Wednesday, 24 June 2015

Progress Update: Midterm Evaluation


Objective:
Adding functions to the Optim package for Octave using existing back-ends.

Expected deliverables before midterm:
  • 'lsqnonlin' using 'nonlin_residmin'
Done in [1]. Differences in backends, nonlin_residmin uses "lm_svd" algorithm for optimization as currently the only backend. However, lsqnonlin in Matlab can choose between "trust-region-reflective" and "Levenberg-Marquardt" (LM) algorithms.
Another difference is in complex inputs. lm_svd does not support complex valued inputs whereas Matlab's LM algorithm can accept complex input arguments. One way of providing complex inputs to lsqnonlin in Octave is to split the real and imaginary parts into separate variables and running the optimization.  
  • 'lsqcurvefit' using 'nonlin_curvefit', 'nonlin_residmin', or 'lsqnonlin'
Done in [2] using nonlin_curvefit. lsqcurvefit is very similar to lsqnonlin with only a few minor interface differences. lsqcurvefit explicitly takes independent variables and the observations as inputs while these values can be wrapped inside the objective function while using lsqnonlin. Additional bounds for the optimized parameters can be specified. 
  • 'nlinfit' using 'leasqr',
I wrapped nlinfit on nonlin_curvefit and curvefit_stat as leasqr repeats the optimization to compute the additional statistics (Jacobian and Covariance matrix) while curvefit_stat saves this computation overhead. I have partially implemented nlinfit in [3] (It hasn't been thoroughly reviewed yet). Two missing features are: 1) Error models and Error parameters estimation, and 2) Robust Weight function. Meanwhile, no such functionality exists in the Octave's optimization backends for the missing features. My current implementation supports the input of scalar positive array of weights for robust regression.  
Since nlinfit is from the statistics toolbox of Matlab, it uses statset and statget to create and get options respectively. I created additional functions statset, statget and __all_stat_opts__ with minor changes to the code in optimset, optimget and __all_opts__.
  • 'fmincon' using 'nonlin_min',
In progress [4].


Future goals:
    1. Complete fmincon implementation.
    2. Create solver specific options using optimoptions and desirably still be able to use optimget. 
    3. Arranging lambda output for quadprog by wrapping it on __qp__ instead of qp.m
    4. Test cases for all the implemented functions.

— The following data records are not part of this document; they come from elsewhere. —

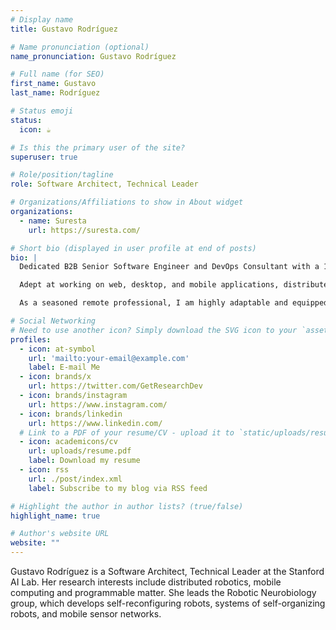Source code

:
 ```yaml
---
# Display name
title: Gustavo Rodríguez

# Name pronunciation (optional)
name_pronunciation: Gustavo Rodríguez

# Full name (for SEO)
first_name: Gustavo
last_name: Rodríguez

# Status emoji
status:
  icon: ☕️

# Is this the primary user of the site?
superuser: true

# Role/position/tagline
role: Software Architect, Technical Leader

# Organizations/Affiliations to show in About widget
organizations:
  - name: Suresta
    url: https://suresta.com/

# Short bio (displayed in user profile at end of posts)
bio: |
  Dedicated B2B Senior Software Engineer and DevOps Consultant with a 15-year track record of success in the development and implementation of cutting-edge software solutions and technical leadership. Currently seeking remote opportunities exclusively as a contractor or B2B partner.

  Adept at working on web, desktop, and mobile applications, distributed systems, back-end, and IoT software, I have collaborated with top European researchers from organizations such as TNO and Salzburg Research. Skilled in a wide array of technologies, my expertise lies in managing and processing massive volumes of data, building data pipelines, and implementing automation strategies.

  As a seasoned remote professional, I am highly adaptable and equipped to seamlessly integrate into your team, providing exceptional value to your projects as a freelance/contractor or B2B collaborator. Let's connect and explore how I can contribute to your organization's success.

# Social Networking
# Need to use another icon? Simply download the SVG icon to your `assets/media/icons/` folder.
profiles:
  - icon: at-symbol
    url: 'mailto:your-email@example.com'
    label: E-mail Me
  - icon: brands/x
    url: https://twitter.com/GetResearchDev
  - icon: brands/instagram
    url: https://www.instagram.com/
  - icon: brands/linkedin
    url: https://www.linkedin.com/
  # Link to a PDF of your resume/CV - upload it to `static/uploads/resume.pdf`
  - icon: academicons/cv
    url: uploads/resume.pdf
    label: Download my resume
  - icon: rss
    url: ./post/index.xml
    label: Subscribe to my blog via RSS feed

# Highlight the author in author lists? (true/false)
highlight_name: true

# Author's website URL
website: ""
---
```


Gustavo Rodríguez is a Software Architect, Technical Leader at the Stanford AI Lab. Her research interests include
distributed robotics, mobile computing and programmable matter. She leads the Robotic Neurobiology group, which develops
self-reconfiguring robots, systems of self-organizing robots, and mobile sensor networks.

[1] https://github.com/AsmaAfzal/octave_workspace/blob/master/lsqnonlin.m
[2] https://github.com/AsmaAfzal/octave_workspace/blob/master/lsqcurvefit.m
[3] https://github.com/AsmaAfzal/octave_workspace/blob/master/nlinfit.m
[4] https://github.com/AsmaAfzal/octave_workspace/blob/master/fmincon.m

Monday, 22 June 2015

Week4: fmincon wrapping nonlin_min

Time flies.. A third of the way through already..

fmincon/nonlin_min is the most elaborate function of all that I have previously 
implemented so before actual coding I would like to thoroughly check the the 
mapping of arguments and options. 

[x,fval,exitflag,output,lambda,grad,hessian] = fmincon (fun,x0,A,b,Aeq,beq,lb,ub,nonlcon,options)
[x,fval,exitflag,output] = nonlin_min (fun,x0,settings)

A,b Aeq, beq- Linear inequality and equality constraints
Inequality constraints:
Matlab standard: A * x - b <= 0 ,
Octave standard: m.' * x  + v >= 0. 
This implies: m=-A.' , v=b.
Set in Octave using 
optimset ("inequc", {m,v})
Similar for equality constraints:
optimset ("equc", {m,v})

lb, ub- Lower and upper bounds
Set in Octave using optimset
 optimset ("lbound", ..., "ubound",...)

nonlcon- Nonliner constraint function handle 
In Matlab, nonlinear constraints are given in a function with the following format

function [c,ceq,gradc,gradceq] = mycon(x)
c = ...     % Compute nonlinear inequalities at x.  
ceq = ...   % Compute nonlinear equalities at x.
% Optional output arguments:
gradc = ...   % Gradient of c(x).
gradceq = ...   % Gradient of ceq(x).
options = optimoptions('fmincon','GradConstr','on')

Alternative to nonlcon in nonlin_min
  optimset ("equc", {constraint_function})

Options- Options common to both fmincon and nonlin_min
User-supplied Gradient
In Matlab, the objective function must return the second output when the 
GradObj option is set:
optimset('GradObj','on')
Octave:
optimset("objf_grad",@fun)
User-supplied Hessian
In Matlab, the objective function must return the third output when the Hessian 
option is set:
optimset('Hessian','user-supplied')
Octave:
optimset("objf_hessian",@fun)

Lambda- returned as a structure in Matlab but as a vector field of the "output" 
ouput argument in Octave.

Things to investigate:
1. Algorithm mapping. 
2. Exitflag mapping.
3. Setting gradc (the gradient of general equality/inequality functions). The second 
entry for the equc/inequc setting implements this feature in Octave as stated by 
optim_doc but I was unable to make it work properly.
4. Returning additional statistics (Hessian, Gradient)- I used 
residmin_stat/curvefit_stat previously for lsqnonlin and lsqcurvefit. No such function for nonlin_min.
5. Rearranging values of lambda in the fields of a structure.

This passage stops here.